Here's whats up with the wing;

There are three modes; standard, handling, and top speed mode.

Yam's "Top Gear" links show the Top Speed Mode. Looks like the car in the drink could be in handling mode.

_In standard mode, used for speeds up to 220 km/h, the rear spoiler system is completely retracted. In handling mode, used at higher velocities, the vehicles nose is pulled down and the monumental rear spoiler deployed. This produces an additional 350 kg of downforce without compromising the Veyron's exceptional turn dynamics. And then there is the top speed mode for velocities beyond 375 km/h, which is activated before the engine is started. At top speed mode the front diffuser flaps are shut to make the underbody absolutely level, and the spoiler is completely aligned with the chassis, forming a tearing edge - thus, the Veyron is perfectly adapted for top velocities._

http://www.bugatti.com/en/veyron-16.4/technology/speed.html


----------



## Silverspoon (Jun 1, 2005)

Blue Water Breaux said:


> I personally know the guy who did this. This is not his most expensive car either.

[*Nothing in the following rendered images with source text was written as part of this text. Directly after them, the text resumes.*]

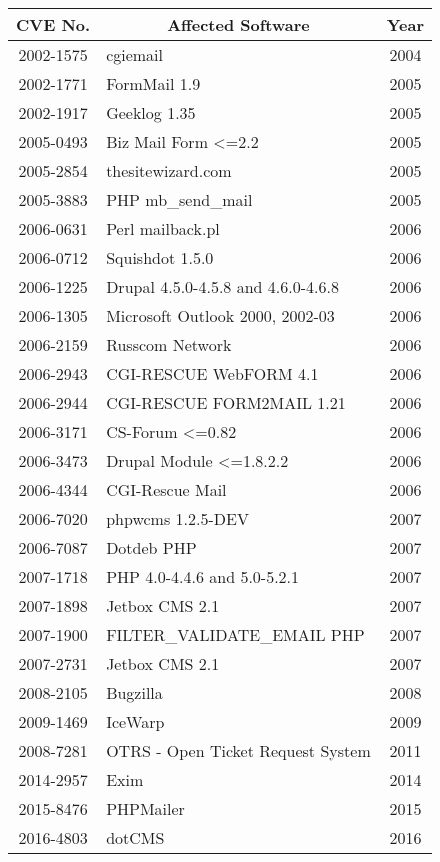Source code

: \begin{table}[tb]
  \scriptsize
  
	\begin{tabular}{|c|p{4.7cm}|c|}
		\hline
		\multicolumn{1}{|c|}{\textbf{CVE No.}} & 
		\multicolumn{1}{c|}{\textbf{Affected Software}} &
		\multicolumn{1}{c|}{\textbf{Year}}\\
		\hline
		{2002-1575} & {cgiemail} & {2004}\\
		\hline
		{2002-1771} & {FormMail 1.9} & {2005}\\
		\hline
		{2002-1917} & {Geeklog 1.35} & {2005}\\
		\hline
		{2005-0493} & {Biz Mail Form <=2.2} & {2005}\\
		\hline
		{2005-2854} & {thesitewizard.com} & {2005}\\
		\hline
		{2005-3883} & {PHP mb\_send\_mail} & {2005}\\
		\hline
		{2006-0631} & {Perl mailback.pl} & {2006}\\
		\hline
		{2006-0712} & {Squishdot 1.5.0} & {2006}\\
		\hline
		{2006-1225} & {Drupal 4.5.0-4.5.8 and 4.6.0-4.6.8} & {2006}\\
		\hline
		{2006-1305} & {Microsoft Outlook 2000, 2002-03} & {2006}\\
		\hline
		{2006-2159} & {Russcom Network} & {2006}\\
		\hline
		{2006-2943} & {CGI-RESCUE WebFORM 4.1} & {2006}\\
		\hline
		{2006-2944} & {CGI-RESCUE FORM2MAIL 1.21} & {2006}\\
		\hline
		{2006-3171} & {CS-Forum <=0.82} & {2006}\\
		\hline
		{2006-3473} & {Drupal Module <=1.8.2.2} & {2006}\\
		\hline
		{2006-4344} & {CGI-Rescue Mail} & {2006}\\
		\hline
		{2006-7020} & {phpwcms 1.2.5-DEV} & {2007}\\
		\hline
		{2006-7087} & {Dotdeb PHP} & {2007}\\
		\hline
		{2007-1718} & {PHP 4.0-4.4.6 and 5.0-5.2.1} & {2007}\\
		\hline
		{2007-1898} & {Jetbox CMS 2.1} & {2007}\\
		\hline
		{2007-1900} & {FILTER\_VALIDATE\_EMAIL PHP} & {2007}\\
		\hline
		{2007-2731} & {Jetbox CMS 2.1} & {2007}\\
		\hline
		{2008-2105} & {Bugzilla} & {2008}\\
		\hline
		{2009-1469} & {IceWarp} & {2009}\\
		\hline
		{2008-7281} & {OTRS - Open Ticket Request System} & {2011}\\
		\hline
		{2014-2957} & {Exim} & {2014}\\
		\hline
		{2015-8476} & {PHPMailer} & {2015}\\
		\hline
		{2016-4803} & {dotCMS} & {2016}\\
		\hline


\end{tabular}
\end{table}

I'm thinking that people who can afford these cars can afford to fix them when they mess them up! How else could they afford insurance and other things associated with owning a car like this?


----------



## Yams (Jul 16, 2008)

LongTallTexan said:


> Here's whats up with the wing;
> 
> There are three modes; standard, handling, and top speed mode.
> 
> ...


Interesting, that makes sense. I always thought a rear spoiler would be used for downforce at highspeeds, so i thought it wierd that it would retract to go fast, but the explanation is reasonable.

Still an absolute awesome car.


----------



## reelthreat (Jul 11, 2006)

About the rear spoiler... did anyone ever think the water may have caused a short and it deployed?


Also, I know a billionaire and he has a ton of high end cars, I asked him what full coverage ran on a Ferarri and he said "I don't have full coverage" I responded with "WHAT, no full coverage" he said "if I wreck it, I just get a new one". And he was dead serious!


----------



## LongTallTexan (May 19, 2009)

Yams said:


> Interesting, that makes sense. I always thought a rear spoiler would be used for downforce at highspeeds, so i thought it wierd that it would retract to go fast, but the explanation is reasonable.
> 
> Still an absolute awesome car.


X2

This car is incredible, I can't wait to see what knocks it off its throne!


----------



## Saulnier (Dec 10, 2004)

Now the debate over the fasted bay boat has been settled.


----------



## Calebs Retreat (Sep 13, 2005)

*fish season*

He got to0 excited that they might close king mackeral season before he bought his beach front house and decided to head out.

Maybe he went to press the 007 "change the car into boat button" and hit the cig lighter.

Where is friggin "Q" when you need him


----------



## LongTallTexan (May 19, 2009)

reelthreat said:


> About the rear spoiler... did anyone ever think the water may have caused a short and it deployed?
> 
> Also, I know a billionaire and he has a ton of high end cars, I asked him what full coverage ran on a Ferarri and he said "I don't have full coverage" I responded with "WHAT, no full coverage" he said "if I wreck it, I just get a new one". And he was dead serious!


Throw it in the gutter, and go buy another...


----------



## Stumpgrinder (Feb 18, 2006)

Blue Water Breaux said:


> I personally know the guy who did this. This is not his most expensive car either.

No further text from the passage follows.